Syria’s last cross-border aid lifeline must stay open, insist UN humanitarians
The imminent closure of the last cross-border aid lifeline to northwest Syria must be postponed beyond the 10 July deadline, UN humanitarians said on Friday, noting that no cross-line supplies had reached Idlib from Damascus, in 11 months.
World Food Programme (WFP) spokesperson Tomson Phiri said that the renewal of the UN resolution allowing cross-border operation was critical, since “millions of lives are at stake”.
Lifeline for 2.4 million
Speaking in Geneva during a regular briefing, Mr. Phiri explained that 2.4 million people “depend entirely on cross-border assistance for their basic needs including food. The majority of these people are women and children, many of whom have been displaced multiple times.”
The development follows an appeal by UN Secretary-General António Guterres to the Security Council on Wednesday to continue to allow convoys to pass through the Bab al-Hawa crossing from Turkey for another year.
“A failure to extend the Council’s authorization would have devastating consequences”, said Mr. Guterres, highlighting that cross-line aid assistance “at present levels” could not replace the quantities that were delivered cross-border.
World’s biggest aid operation
More than 1,000 trucks have transported food, medicine and other items through the Bab al-Hawa border crossing each month over the past year, as part of a wider UN humanitarian operation that is the biggest in the world.
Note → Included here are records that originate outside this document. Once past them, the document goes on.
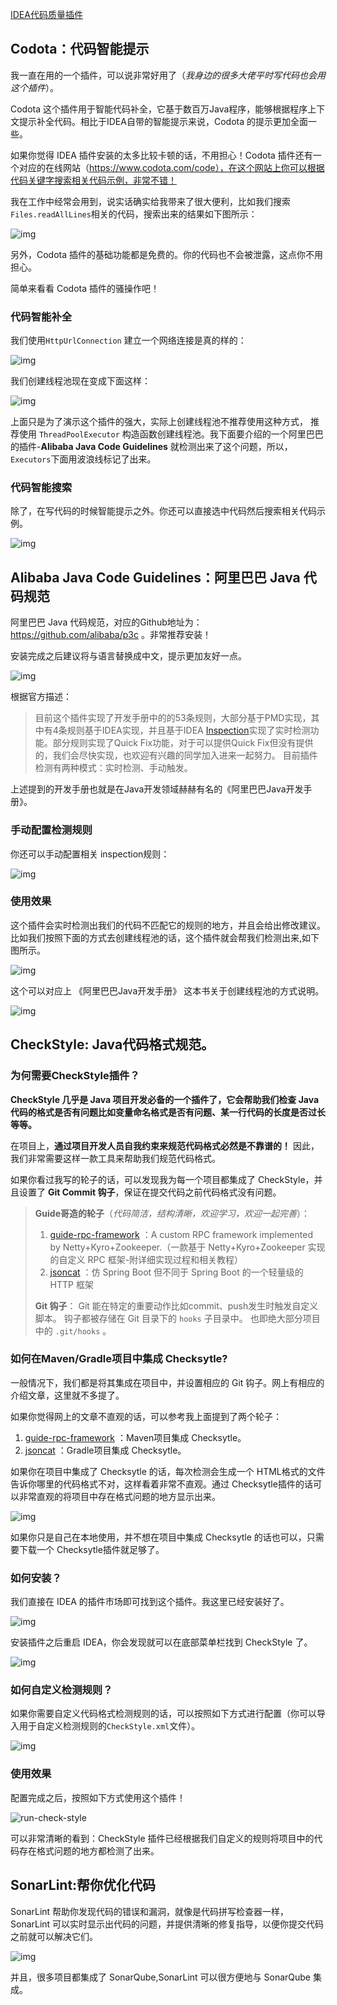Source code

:[IDEA代码质量插件](https://www.cnblogs.com/javaguide/p/13854134.html)



## Codota：代码智能提示

我一直在用的一个插件，可以说非常好用了（*我身边的很多大佬平时写代码也会用这个插件*）。

Codota 这个插件用于智能代码补全，它基于数百万Java程序，能够根据程序上下文提示补全代码。相比于IDEA自带的智能提示来说，Codota 的提示更加全面一些。

如果你觉得 IDEA 插件安装的太多比较卡顿的话，不用担心！Codota 插件还有一个对应的在线网站（https://www.codota.com/code），在这个网站上你可以根据代码关键字搜索相关代码示例，非常不错！

我在工作中经常会用到，说实话确实给我带来了很大便利，比如我们搜索 `Files.readAllLines`相关的代码，搜索出来的结果如下图所示：

![img](https://img2020.cnblogs.com/other/1843652/202010/1843652-20201021190055197-971556090.png)

另外，Codota 插件的基础功能都是免费的。你的代码也不会被泄露，这点你不用担心。

简单来看看 Codota 插件的骚操作吧！

### 代码智能补全

我们使用`HttpUrlConnection` 建立一个网络连接是真的样的：

![img](https://img2020.cnblogs.com/other/1843652/202010/1843652-20201021190056496-398351097.gif)

我们创建线程池现在变成下面这样：

![img](https://img2020.cnblogs.com/other/1843652/202010/1843652-20201021190057750-1605018579.gif)

上面只是为了演示这个插件的强大，实际上创建线程池不推荐使用这种方式， 推荐使用 `ThreadPoolExecutor` 构造函数创建线程池。我下面要介绍的一个阿里巴巴的插件-**Alibaba Java Code Guidelines** 就检测出来了这个问题，所以，`Executors`下面用波浪线标记了出来。

### 代码智能搜索

除了，在写代码的时候智能提示之外。你还可以直接选中代码然后搜索相关代码示例。

![img](https://img2020.cnblogs.com/other/1843652/202010/1843652-20201021190058074-1548370696.png)

## Alibaba Java Code Guidelines：阿里巴巴 Java 代码规范

阿里巴巴 Java 代码规范，对应的Github地址为：https://github.com/alibaba/p3c 。非常推荐安装！

安装完成之后建议将与语言替换成中文，提示更加友好一点。

![img](https://img2020.cnblogs.com/other/1843652/202010/1843652-20201021190058785-1515173002.png)

根据官方描述：

> 目前这个插件实现了开发手册中的的53条规则，大部分基于PMD实现，其中有4条规则基于IDEA实现，并且基于IDEA [Inspection](https://www.jetbrains.com/help/idea/code-inspection.html)实现了实时检测功能。部分规则实现了Quick Fix功能，对于可以提供Quick Fix但没有提供的，我们会尽快实现，也欢迎有兴趣的同学加入进来一起努力。 目前插件检测有两种模式：实时检测、手动触发。

上述提到的开发手册也就是在Java开发领域赫赫有名的《阿里巴巴Java开发手册》。

### 手动配置检测规则

你还可以手动配置相关 inspection规则：

![img](https://img2020.cnblogs.com/other/1843652/202010/1843652-20201021190059458-123822194.png)

### 使用效果

这个插件会实时检测出我们的代码不匹配它的规则的地方，并且会给出修改建议。比如我们按照下面的方式去创建线程池的话，这个插件就会帮我们检测出来,如下图所示。

![img](https://img2020.cnblogs.com/other/1843652/202010/1843652-20201021190059876-260929337.png)

这个可以对应上 《阿里巴巴Java开发手册》 这本书关于创建线程池的方式说明。

![img](https://img2020.cnblogs.com/other/1843652/202010/1843652-20201021190100296-1598656479.png)

## CheckStyle: Java代码格式规范。

### 为何需要CheckStyle插件？

**CheckStyle 几乎是 Java 项目开发必备的一个插件了，它会帮助我们检查 Java 代码的格式是否有问题比如变量命名格式是否有问题、某一行代码的长度是否过长等等。**

在项目上，**通过项目开发人员自我约束来规范代码格式必然是不靠谱的！** 因此，我们非常需要这样一款工具来帮助我们规范代码格式。

如果你看过我写的轮子的话，可以发现我为每一个项目都集成了 CheckStyle，并且设置了 **Git Commit 钩子**，保证在提交代码之前代码格式没有问题。

> **Guide哥造的轮子**（*代码简洁，结构清晰，欢迎学习，欢迎一起完善*）：
>
> 1. [guide-rpc-framework](https://github.com/Snailclimb/guide-rpc-framework) ：A custom RPC framework implemented by Netty+Kyro+Zookeeper.（一款基于 Netty+Kyro+Zookeeper 实现的自定义 RPC 框架-附详细实现过程和相关教程）
> 2. [jsoncat](https://github.com/Snailclimb/jsoncat) ：仿 Spring Boot 但不同于 Spring Boot 的一个轻量级的 HTTP 框架
>
> **Git 钩子**： Git 能在特定的重要动作比如commit、push发生时触发自定义脚本。 钩子都被存储在 Git 目录下的 `hooks` 子目录中。 也即绝大部分项目中的 `.git/hooks` 。

### 如何在Maven/Gradle项目中集成 Checksytle?

一般情况下，我们都是将其集成在项目中，并设置相应的 Git 钩子。网上有相应的介绍文章，这里就不多提了。

如果你觉得网上的文章不直观的话，可以参考我上面提到了两个轮子：

1. [guide-rpc-framework](https://github.com/Snailclimb/guide-rpc-framework) ：Maven项目集成 Checksytle。
2. [jsoncat](https://github.com/Snailclimb/jsoncat) ：Gradle项目集成 Checksytle。

如果你在项目中集成了 Checksytle 的话，每次检测会生成一个 HTML格式的文件告诉你哪里的代码格式不对，这样看着非常不直观。通过 Checksytle插件的话可以非常直观的将项目中存在格式问题的地方显示出来。

![img](https://img2020.cnblogs.com/other/1843652/202010/1843652-20201021190100672-1947671599.png)

如果你只是自己在本地使用，并不想在项目中集成 Checksytle 的话也可以，只需要下载一个 Checksytle插件就足够了。

### 如何安装？

我们直接在 IDEA 的插件市场即可找到这个插件。我这里已经安装好了。

![img](https://img2020.cnblogs.com/other/1843652/202010/1843652-20201021190101101-496936869.png)

安装插件之后重启 IDEA，你会发现就可以在底部菜单栏找到 CheckStyle 了。

![img](https://img2020.cnblogs.com/other/1843652/202010/1843652-20201021190101679-56978397.png)

### 如何自定义检测规则？

如果你需要自定义代码格式检测规则的话，可以按照如下方式进行配置（你可以导入用于自定义检测规则的`CheckStyle.xml`文件）。

![img](https://img2020.cnblogs.com/other/1843652/202010/1843652-20201021190102229-1625306474.png)

### 使用效果

配置完成之后，按照如下方式使用这个插件！

![run-check-style](https://img2020.cnblogs.com/other/1843652/202010/1843652-20201021190102798-513895438.png)

可以非常清晰的看到：CheckStyle 插件已经根据我们自定义的规则将项目中的代码存在格式问题的地方都检测了出来。

## SonarLint:帮你优化代码

SonarLint 帮助你发现代码的错误和漏洞，就像是代码拼写检查器一样，SonarLint 可以实时显示出代码的问题，并提供清晰的修复指导，以便你提交代码之前就可以解决它们。

![img](https://img2020.cnblogs.com/other/1843652/202010/1843652-20201021190103984-424608148.png)

并且，很多项目都集成了 SonarQube,SonarLint 可以很方便地与 SonarQube 集成。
Around $10 billion is needed to support people affected by the conflict, whether in the country or as refugees across the region.
Inside Syria, needs are massive and growing, however.
“Today, an estimated 12.4 million Syrians are food insecure and this amounts to nearly 60 per cent of the population who do not know what they will eat tomorrow. This is an increase of 4.5 million people in only one year,” said Mr. Phiri.
Most vulnerable
Those living in Idlib in Syria’s northwest – which is the last opposition stronghold after more than a decade of war – are among the most vulnerable.
“Of greatest concern today is northwest Syria, where nearly 30 per cent of the people WFP assists, live”, Mr. Phiri explained. “Similarly, 30 per cent of the food WFP ships into Syria is through the single remaining border crossing.”
The Bab al-Hawa crossing from Turkey is the last of four cross-border passages still open, after a 2014 UN Security Council resolution authorising humanitarian aid into opposition-held areas of Syria.
COVID-19 threat only one of many
Spokesperson Christian Lindmeier from the World Health Organization (WHO) underscored the likely consequences for Idlib’s already weakened population if cross-border authorisation is not renewed: “It would not be possible to roll out reliable COVID vaccinations to the population and other campaigns to vaccinate children as well as other essential health activities including lifesaving care for chronic non-communicable diseases.”
“The COVID-19 response is heavily reliant on the UN including the vaccination roll-out,” he added. “The UN-supported COVAX mechanism is the only option for access to vaccines in the area, yet less than 0.58 per cent of the population has received one dose.”
The WHO spokesperson also insisted that cross-line convoys “even if deployed regularly would not replicate the size and scope of this (cross-border) operation. Despite significant continuing efforts by the UN, we have not yet managed to create the conditions to deploy the first cross-line convoy to north-west Syria and no cross-line convoys have crossed into north-west Syria from Damascus in the last 11 months.”
Falling further into debt
Securing enough food to eat inside Syria is a daily struggle, and families are now buying food on credit, WFP’s Mr. Phiri said.
“Food prices continue to rise and have increased by 247 per cent food price increase in the last year alone; families have exhausted their savings after years of conflict and are unable to afford basic meals.”